In the interest of honesty, this is what I looked like generally on days 1-3 of my hike. I think I was still just about resisting the waterproof trousers at this stage. I was also very sad not to have spotted any beavers. On the plus side, I was very happy with my K-Way mac with its mustard yellow and red detailing. It’s the small things…

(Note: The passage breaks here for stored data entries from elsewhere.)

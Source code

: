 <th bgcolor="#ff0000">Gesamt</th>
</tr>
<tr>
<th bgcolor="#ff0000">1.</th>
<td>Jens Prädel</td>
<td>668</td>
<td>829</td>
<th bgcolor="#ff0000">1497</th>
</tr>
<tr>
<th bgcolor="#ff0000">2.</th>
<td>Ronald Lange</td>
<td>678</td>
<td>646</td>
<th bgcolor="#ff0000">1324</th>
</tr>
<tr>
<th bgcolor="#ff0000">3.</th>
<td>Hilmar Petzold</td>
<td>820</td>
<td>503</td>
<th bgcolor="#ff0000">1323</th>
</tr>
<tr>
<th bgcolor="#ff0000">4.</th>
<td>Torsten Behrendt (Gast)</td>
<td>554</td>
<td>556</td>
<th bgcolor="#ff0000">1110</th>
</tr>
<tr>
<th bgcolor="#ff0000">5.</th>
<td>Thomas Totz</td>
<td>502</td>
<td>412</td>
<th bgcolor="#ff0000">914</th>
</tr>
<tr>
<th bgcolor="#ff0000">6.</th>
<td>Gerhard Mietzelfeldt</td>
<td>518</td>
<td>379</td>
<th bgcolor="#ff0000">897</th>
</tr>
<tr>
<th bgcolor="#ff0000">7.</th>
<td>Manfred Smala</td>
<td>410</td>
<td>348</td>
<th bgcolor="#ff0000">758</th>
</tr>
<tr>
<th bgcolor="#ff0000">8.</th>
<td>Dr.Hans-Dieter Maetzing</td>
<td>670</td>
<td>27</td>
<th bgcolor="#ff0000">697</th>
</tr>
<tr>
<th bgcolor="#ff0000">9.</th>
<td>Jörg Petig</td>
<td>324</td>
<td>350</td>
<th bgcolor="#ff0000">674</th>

Day 3: Wednesday 3rd May 2017
Woudrichem – Neerijnen, the Netherlands
Another day of rain. Map – a derivative of Margaret – approached me, carrying a pot of jam, as I sat on bench in the drizzle in the village of Zuilichem about to eat my sandwiches. When she offered me a cup of coffee by the fire, I didn’t need to be asked twice. Her home, a few minutes away, was a beautiful converted barn with green-silled windows filled with orchids and, underneath, shelves holding acres of books. After hanging my dripping mac and waterproof trousers in the bathroom, Map pulled a chair close to the fire and served me coffee and cream with shards of crystallised sugar. Her husband, Henkel, returned from his errands and they proceeded to tell me, in halting English, about their travels. They were now in their late 80s, but had spent their retirement travelling all over the Middle East, so we had plenty to talk about. Then Henkel told me an amazing thing: as a child he spent time in England. Grantham, to be precise, in 1946. After the war, malnourished Dutch children were taken to England to be fed back to health and Henkel had been one of these. As Map heated a bowl of asparagus soup for me eat, he told me he had never forgotten this kindness from the Brits, and was happy to return the favour by giving me lunch.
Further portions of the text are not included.